Ich hatte schon gezweifelt. Es sollte doch die Automesse IAA wieder gelesen werden, ab 2021 in München, weil letzthin Frankfurt 2019 als Desaster gilt, zum ersehnten Ende des Coronaspuks. Und keiner wollte sich wegen des Autotreffs erregen, keine Proteste im Anflug, keine Aufgeregtheiten, wie langweilig das. Damit hat es jetzt ein Ende. Denn es gibt noch „Sand im Getriebe“: Das gleichnamige „Aktionsbündnis“ möchte sich im September (IAA-Termin im kleinlauten Kompaktformat vom 7. bis zum 12. September als „Mobilitätsplattform“) dem „Auto-Wahnsinn in den Weg stellen.“ Ja mei, sagt der Dackelwanderer, dös is doch nix Neis, die Leit kaffa halt Autos, gell Waldi, mir holn uns jetzt eine Brotzeit und warten drauf, wie unsere Ordnungskräfte mit der Drohung umgehen. Wobei die Münchner Polizei in ihrer Stellungnahme schon für Klarheit sorgte. „Unfriedlichen Protesten“ werde „umgehend begegnet“ und „Rechtsverletzungen werden verfolgt“, heißt es in einer Zeitungsmeldung. Dass sich davon „Sand im Getriebe“ beeindrucken lässt, das ist nicht zu erwarten. Weil Elektroautos keine Lösung seien und eine radikale Verkehrswende gefordert wird. Eigentlich ist das Getöse dieser arroganten Minderheit im Schutz der Selbst-Legitimation nur eine Randnotiz. Unbelehrbarer Autogegner zu sein ist keine Mission für die Ewigkeit. (wp.)

21. Juni 2021
Schnelle Freiheit auf zwei Rädern: Von Risiko, Lärm und der Toleranz im Drehgriff
Wer draußen lebt, der lebt gefährlich. Vor allem, wenn er auf Wegen geht, die als Toleranz-Zonen ausgewiesen sind. Denn das unerwartete Böse ist immer und überall. Schnelle Radler waren schon immer nicht die Freunde der langsamen Fußgänger. Dieser Gegensatz hat sich jüngst verschärft durch den technischen Fortschritt: Während Schusters Rappen eher gemächlich trottet, sind die boomenden E-Biker wohl gemeinsam der Eile verpflichtet. Womöglich ist der leistungsfähige Mensch doch in seinem Inneren auf der ewigen Suche nach der Geschwindigkeit und Begrenzungen derselben nimmt er nur hin, wenn der Arm des Gesetzes sonst nach ihm greift. Aber für das Sausen mit dem E-Bike scheint es keine Grenzen zu geben. 40 km/h auf einem schön geteerten und zwei bis drei Meter breiten Weg zwischen den Wiesen hindurch kosten einen ambitionierten E-Biker nicht einmal ein Lächeln. Auch verbissene Pedaleure jagen ohne motorische Hilfen und Scheu dahin und überholen nach dem Prinzip Hoffnung die lahmen Zu Fuß Gehenden. Dabei sind diese der lautlosen Gefahr in kürzester Frist ausgesetzt: Bei 40 km/h legt der geräuschlose gleitende Zweirad-Ritter in jeder Sekunde rund elf Meter zurück. Selbst bei 30 km/h sind das noch immer gut acht Meter. Das heißt, er taucht aus einer Kurve hinter der Fußgänger-Gruppe mit der Plötzlichkeit des Unheils auf und vertraut darauf, schon irgendwie fliegend gleich vorbei zu kommen. Meistens geht das glimpflich aus, aber älteren Fußgängern sitzt dann noch oft der Schreck im Nacken.
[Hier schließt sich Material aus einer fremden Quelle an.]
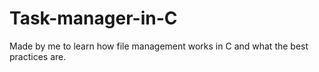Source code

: # Task-manager-in-C
Made by me to learn how file management works in C and what the best practices are.
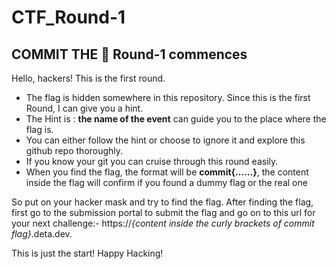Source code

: # CTF_Round-1
## COMMIT THE 🚩 Round-1 commences

Hello, hackers! This is the first round. 
* The flag is hidden somewhere in this repository. Since this is the first Round, I can give you a hint.
* The Hint is : **the name of the event** can guide you to the place where the flag is.
* You can either follow the hint or choose to ignore it and explore this github repo thoroughly.
* If you know your git you can cruise through this round easily.
* When you find the flag, the format will be **commit{......}**, the content inside the flag will confirm if you found a dummy flag or the real one

So put on your hacker mask and try to find the flag. After finding the flag, first go to the submission portal to submit the flag and go on to this url for your next challenge:- https://*{content inside the curly brackets of commit flag}*.deta.dev.

This is just the start! Happy Hacking!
Eher die Panik kommt in manchen Gärten am Ortsrand auf. Eben haben sich Opa und Oma mit den Enkeln im Garten des einst idyllisch gelegenen Ruhestands-Eigenheim eingefunden. Da bricht  hinter den Rosenbüschen am Straßenrand das donnernde Risiko los: Beim Verlassen des Kreisverkehrs einmal nur kurz den Gasgriff aufreissen, bis knapp über dem verordneten Tempo-Limit beschleunigen, ran an 8000/min und dann wieder den Zockeltrab einschalten, das sollte die Umwelt doch aushalten, meinen die braven Superbiker. Ja, meint Oma, das schon im Einzelfall, aber an schönen Sonntagen zählen wir 500 dieser Mörder-Beschleunigungen, und dann noch die vielen kleinen Kreischer, die sind das heulende Elend, sagt Opa und nimmt seine Hörgeräte aus den Ohren. Dann kann er zwar kaum hören, aber wieder lächeln. Vor allem über den viel zu toleranten Gesetzgeber. Schnelle E-Bikes und höllische Motorräder, alle gewiss im gesetzlichen Rahmen unterwegs, und dennoch jenseits alltäglicher Mobilität. Wobei tatsächlich immer ein Mensch mit Herz und Hirn am Gasgriff dreht. (wp.)

24. Mai 2021
Dreier-Klatsche für Wolfsburg
Es ist die Woche, in der VW-Wolfsburg drei eingeschenkt wurden. Drei im Heimspiel gegen Mainz (2:3), drei in der neuesten Ausgabe von auto, motor und sport.  Es geht, wie hier an anderer Stelle schon thematisiert, um die neue Bedienarchitektur. Also um Sliden, Touchen und Sonstnochwas und Mängel bei der Sprachsteuerung – die wichtigsten guten alten Tasten und Drehknöpfe sind weg. Vor allem Letztere vermisst man sehr, wenn es beispielsweise nur um eine Kleinigkeit geht – wie das Einstellen der Radiolautstärke. Und genau da setzt, seit Monaten schon, die Kritik an. Dauerfeuer in einschlägigen Medien. Prallt das eigentlich an Wolfsburg ab? Steht, in diesem Fall, anders als beim VfL im Mainz-Spiel, die Verteidigungslinie so wie der früher gerne gespielte italienische Catenaccio?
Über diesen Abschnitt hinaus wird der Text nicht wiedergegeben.